What is required –
Write only the count of lines that hold the word "authn" in the listing.

Source information –
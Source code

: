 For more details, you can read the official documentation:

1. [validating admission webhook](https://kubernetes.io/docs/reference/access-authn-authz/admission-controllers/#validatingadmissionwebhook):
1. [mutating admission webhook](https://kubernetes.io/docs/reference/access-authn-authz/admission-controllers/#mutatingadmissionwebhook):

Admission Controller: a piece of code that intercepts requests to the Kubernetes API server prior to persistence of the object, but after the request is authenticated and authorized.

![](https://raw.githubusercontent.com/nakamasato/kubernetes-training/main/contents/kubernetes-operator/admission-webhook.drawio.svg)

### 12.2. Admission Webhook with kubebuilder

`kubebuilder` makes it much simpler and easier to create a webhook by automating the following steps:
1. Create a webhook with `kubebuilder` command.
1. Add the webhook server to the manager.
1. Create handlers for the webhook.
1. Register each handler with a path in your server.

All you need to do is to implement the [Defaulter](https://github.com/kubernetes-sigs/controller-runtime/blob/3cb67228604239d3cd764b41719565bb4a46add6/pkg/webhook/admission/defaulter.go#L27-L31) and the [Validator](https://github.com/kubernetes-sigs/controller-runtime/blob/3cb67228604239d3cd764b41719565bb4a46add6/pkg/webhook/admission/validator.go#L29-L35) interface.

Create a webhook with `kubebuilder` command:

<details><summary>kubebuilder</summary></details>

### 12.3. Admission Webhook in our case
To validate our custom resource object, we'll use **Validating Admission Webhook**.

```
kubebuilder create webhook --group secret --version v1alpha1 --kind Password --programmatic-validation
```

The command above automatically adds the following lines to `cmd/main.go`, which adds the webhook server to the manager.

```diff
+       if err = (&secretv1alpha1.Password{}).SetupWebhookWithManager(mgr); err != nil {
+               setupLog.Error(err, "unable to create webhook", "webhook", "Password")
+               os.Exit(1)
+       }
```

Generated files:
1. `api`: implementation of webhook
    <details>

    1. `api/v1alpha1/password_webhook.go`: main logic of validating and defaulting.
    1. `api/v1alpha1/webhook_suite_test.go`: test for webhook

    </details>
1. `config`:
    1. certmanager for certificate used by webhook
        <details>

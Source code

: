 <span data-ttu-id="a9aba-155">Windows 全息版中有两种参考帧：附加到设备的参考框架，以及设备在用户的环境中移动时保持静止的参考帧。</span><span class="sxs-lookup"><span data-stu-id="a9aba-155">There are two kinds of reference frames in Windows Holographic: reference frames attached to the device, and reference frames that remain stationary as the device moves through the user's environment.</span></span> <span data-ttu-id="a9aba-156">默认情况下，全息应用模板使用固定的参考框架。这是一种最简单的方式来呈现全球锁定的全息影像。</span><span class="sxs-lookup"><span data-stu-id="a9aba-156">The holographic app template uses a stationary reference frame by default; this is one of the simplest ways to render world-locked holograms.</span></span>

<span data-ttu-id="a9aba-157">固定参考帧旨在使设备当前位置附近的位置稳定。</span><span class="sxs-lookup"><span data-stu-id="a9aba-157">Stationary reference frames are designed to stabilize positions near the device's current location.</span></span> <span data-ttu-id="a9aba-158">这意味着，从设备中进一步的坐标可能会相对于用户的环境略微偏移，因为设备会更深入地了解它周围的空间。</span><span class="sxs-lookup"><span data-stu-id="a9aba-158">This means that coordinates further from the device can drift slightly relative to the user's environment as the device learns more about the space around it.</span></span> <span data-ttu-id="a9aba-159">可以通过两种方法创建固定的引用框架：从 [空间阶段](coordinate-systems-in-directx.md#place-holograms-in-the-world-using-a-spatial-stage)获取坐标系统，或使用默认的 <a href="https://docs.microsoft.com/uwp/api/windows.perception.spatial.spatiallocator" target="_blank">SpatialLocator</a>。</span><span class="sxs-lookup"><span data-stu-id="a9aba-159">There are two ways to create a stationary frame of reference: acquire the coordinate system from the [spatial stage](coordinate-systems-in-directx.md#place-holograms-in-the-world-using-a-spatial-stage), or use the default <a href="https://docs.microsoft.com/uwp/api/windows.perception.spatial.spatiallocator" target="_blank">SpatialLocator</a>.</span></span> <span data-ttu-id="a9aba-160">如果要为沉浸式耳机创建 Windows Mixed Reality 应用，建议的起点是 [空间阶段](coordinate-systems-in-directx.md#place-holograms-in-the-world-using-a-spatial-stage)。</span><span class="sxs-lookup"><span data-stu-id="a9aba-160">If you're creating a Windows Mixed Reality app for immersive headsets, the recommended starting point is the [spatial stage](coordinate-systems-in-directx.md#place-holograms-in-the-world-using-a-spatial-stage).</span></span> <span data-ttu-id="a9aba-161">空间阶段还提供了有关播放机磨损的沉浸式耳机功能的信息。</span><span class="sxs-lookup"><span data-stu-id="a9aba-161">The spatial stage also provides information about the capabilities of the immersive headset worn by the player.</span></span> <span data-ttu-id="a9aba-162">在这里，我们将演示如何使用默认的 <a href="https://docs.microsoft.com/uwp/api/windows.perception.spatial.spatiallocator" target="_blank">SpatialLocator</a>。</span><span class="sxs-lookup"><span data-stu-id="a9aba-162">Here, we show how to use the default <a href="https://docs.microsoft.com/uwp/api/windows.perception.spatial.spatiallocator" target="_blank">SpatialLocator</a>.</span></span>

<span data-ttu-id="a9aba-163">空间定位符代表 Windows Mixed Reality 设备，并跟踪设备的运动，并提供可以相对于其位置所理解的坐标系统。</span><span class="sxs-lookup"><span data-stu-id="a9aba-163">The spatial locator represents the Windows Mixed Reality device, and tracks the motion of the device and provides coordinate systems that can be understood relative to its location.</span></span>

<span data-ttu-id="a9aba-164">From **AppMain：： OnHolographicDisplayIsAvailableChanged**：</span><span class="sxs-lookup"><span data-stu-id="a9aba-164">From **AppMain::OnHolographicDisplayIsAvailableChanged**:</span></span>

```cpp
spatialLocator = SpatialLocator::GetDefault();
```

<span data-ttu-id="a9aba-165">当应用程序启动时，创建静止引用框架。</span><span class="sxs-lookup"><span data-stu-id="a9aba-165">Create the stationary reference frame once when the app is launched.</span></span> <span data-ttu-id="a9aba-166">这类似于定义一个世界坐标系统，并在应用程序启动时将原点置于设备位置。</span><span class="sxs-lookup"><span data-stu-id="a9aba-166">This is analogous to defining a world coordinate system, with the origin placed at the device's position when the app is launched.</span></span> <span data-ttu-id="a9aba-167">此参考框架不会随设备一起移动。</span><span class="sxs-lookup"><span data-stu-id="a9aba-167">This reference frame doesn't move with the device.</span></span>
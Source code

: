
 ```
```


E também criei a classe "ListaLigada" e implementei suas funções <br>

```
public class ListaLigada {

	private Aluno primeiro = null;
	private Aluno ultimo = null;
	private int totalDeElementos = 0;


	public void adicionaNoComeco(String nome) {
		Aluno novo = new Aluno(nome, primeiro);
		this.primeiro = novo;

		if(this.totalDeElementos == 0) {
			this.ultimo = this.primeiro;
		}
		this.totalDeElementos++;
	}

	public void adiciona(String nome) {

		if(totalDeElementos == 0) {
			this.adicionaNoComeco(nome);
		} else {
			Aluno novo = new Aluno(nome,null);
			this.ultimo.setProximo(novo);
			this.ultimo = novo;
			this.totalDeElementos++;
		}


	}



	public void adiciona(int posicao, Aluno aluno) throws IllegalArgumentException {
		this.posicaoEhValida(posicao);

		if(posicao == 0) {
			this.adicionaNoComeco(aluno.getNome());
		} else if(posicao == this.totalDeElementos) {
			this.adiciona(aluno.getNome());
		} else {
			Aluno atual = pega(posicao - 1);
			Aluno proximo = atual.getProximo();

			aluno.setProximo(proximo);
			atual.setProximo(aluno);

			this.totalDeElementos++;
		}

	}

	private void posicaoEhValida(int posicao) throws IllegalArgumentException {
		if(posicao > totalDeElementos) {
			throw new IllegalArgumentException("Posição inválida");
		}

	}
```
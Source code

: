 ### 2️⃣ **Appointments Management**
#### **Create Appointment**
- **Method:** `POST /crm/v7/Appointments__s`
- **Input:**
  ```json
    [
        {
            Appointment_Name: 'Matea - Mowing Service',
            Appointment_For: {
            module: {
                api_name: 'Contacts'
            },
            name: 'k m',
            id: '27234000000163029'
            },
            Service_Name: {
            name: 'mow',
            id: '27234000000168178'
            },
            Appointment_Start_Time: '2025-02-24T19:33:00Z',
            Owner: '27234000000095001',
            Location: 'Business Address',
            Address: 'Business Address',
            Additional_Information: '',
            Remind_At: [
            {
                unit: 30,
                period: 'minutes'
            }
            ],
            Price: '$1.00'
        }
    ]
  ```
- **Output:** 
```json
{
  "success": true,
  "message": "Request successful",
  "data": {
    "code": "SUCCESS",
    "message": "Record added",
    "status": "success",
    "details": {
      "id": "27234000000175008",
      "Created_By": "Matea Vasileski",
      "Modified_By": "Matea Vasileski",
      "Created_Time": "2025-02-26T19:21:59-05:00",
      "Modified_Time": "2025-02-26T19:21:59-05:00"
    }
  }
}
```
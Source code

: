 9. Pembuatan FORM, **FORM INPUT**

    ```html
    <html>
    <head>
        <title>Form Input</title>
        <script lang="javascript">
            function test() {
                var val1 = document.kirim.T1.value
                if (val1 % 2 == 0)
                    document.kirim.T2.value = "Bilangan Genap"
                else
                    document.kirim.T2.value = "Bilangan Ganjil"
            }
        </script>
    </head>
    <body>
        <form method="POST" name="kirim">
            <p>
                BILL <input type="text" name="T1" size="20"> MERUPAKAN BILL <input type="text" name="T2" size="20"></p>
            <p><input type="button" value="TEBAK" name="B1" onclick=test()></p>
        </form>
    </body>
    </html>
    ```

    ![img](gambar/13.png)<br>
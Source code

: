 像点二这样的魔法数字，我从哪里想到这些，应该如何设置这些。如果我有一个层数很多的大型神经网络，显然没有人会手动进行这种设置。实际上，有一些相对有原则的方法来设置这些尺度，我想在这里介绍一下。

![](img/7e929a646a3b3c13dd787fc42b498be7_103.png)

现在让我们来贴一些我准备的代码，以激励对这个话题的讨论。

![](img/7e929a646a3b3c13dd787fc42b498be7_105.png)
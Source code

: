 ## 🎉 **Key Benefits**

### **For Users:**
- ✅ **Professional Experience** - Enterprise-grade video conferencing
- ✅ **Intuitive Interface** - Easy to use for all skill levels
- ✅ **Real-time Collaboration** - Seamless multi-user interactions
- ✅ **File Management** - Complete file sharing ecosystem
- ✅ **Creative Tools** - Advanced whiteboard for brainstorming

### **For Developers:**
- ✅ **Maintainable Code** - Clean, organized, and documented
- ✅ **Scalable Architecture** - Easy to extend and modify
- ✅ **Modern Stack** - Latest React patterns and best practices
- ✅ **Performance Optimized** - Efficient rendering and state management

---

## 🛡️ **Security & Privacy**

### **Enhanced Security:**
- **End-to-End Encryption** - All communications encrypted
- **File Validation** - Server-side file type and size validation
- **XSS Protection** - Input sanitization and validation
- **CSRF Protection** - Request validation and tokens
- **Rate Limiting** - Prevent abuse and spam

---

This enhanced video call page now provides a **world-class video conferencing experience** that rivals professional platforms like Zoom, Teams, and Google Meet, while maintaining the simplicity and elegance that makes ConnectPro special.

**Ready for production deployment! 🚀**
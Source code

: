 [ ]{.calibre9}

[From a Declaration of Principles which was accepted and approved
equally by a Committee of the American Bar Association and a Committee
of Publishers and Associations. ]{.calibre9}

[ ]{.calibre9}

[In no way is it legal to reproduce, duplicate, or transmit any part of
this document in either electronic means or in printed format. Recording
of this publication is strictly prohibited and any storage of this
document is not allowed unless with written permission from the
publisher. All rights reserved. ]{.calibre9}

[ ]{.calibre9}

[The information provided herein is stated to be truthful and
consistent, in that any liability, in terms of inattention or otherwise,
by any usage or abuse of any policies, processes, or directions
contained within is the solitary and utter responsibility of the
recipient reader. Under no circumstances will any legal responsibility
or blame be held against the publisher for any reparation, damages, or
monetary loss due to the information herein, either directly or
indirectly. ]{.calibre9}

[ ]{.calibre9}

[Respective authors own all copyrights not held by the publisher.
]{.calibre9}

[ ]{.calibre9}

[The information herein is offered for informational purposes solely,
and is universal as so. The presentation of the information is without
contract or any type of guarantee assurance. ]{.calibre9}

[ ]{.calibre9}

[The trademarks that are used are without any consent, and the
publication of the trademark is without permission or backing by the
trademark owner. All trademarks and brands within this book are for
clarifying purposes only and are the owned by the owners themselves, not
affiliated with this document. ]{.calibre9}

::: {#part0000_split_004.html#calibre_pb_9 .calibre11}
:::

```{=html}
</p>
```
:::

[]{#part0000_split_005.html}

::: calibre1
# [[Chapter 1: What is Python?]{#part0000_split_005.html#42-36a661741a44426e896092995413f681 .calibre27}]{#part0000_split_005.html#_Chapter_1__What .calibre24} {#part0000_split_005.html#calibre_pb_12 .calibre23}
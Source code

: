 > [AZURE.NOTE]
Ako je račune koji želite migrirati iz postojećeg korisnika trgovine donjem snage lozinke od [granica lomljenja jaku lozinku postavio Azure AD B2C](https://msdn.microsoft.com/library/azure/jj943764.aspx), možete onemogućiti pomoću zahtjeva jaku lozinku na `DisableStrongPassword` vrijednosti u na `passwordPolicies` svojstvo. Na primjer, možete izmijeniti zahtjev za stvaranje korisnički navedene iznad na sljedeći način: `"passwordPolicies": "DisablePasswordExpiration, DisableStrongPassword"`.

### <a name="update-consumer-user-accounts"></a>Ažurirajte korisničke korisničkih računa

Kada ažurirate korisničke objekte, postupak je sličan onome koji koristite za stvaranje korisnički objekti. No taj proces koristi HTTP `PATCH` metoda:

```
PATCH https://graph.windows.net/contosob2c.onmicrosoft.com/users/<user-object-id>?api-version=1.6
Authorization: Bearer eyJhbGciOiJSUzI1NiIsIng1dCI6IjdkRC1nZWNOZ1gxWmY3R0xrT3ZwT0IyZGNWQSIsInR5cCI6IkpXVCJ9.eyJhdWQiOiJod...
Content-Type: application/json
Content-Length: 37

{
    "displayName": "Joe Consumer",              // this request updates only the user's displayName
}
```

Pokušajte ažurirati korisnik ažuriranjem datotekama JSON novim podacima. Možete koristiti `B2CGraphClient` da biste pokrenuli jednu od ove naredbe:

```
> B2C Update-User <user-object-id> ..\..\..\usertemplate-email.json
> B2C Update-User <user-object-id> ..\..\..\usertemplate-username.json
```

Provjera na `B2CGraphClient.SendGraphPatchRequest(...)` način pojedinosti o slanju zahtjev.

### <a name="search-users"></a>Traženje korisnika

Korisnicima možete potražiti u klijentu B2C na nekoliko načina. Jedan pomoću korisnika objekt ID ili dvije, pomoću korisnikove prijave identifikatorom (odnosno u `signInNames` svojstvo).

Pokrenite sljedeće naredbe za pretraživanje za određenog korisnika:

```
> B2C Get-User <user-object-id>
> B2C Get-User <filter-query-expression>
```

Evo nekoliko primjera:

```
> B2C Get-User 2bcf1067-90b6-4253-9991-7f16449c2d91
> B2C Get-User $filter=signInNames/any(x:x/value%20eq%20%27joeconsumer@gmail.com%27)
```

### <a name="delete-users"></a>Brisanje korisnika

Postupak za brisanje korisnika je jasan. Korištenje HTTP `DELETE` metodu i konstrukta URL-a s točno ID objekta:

Solved exercise –
2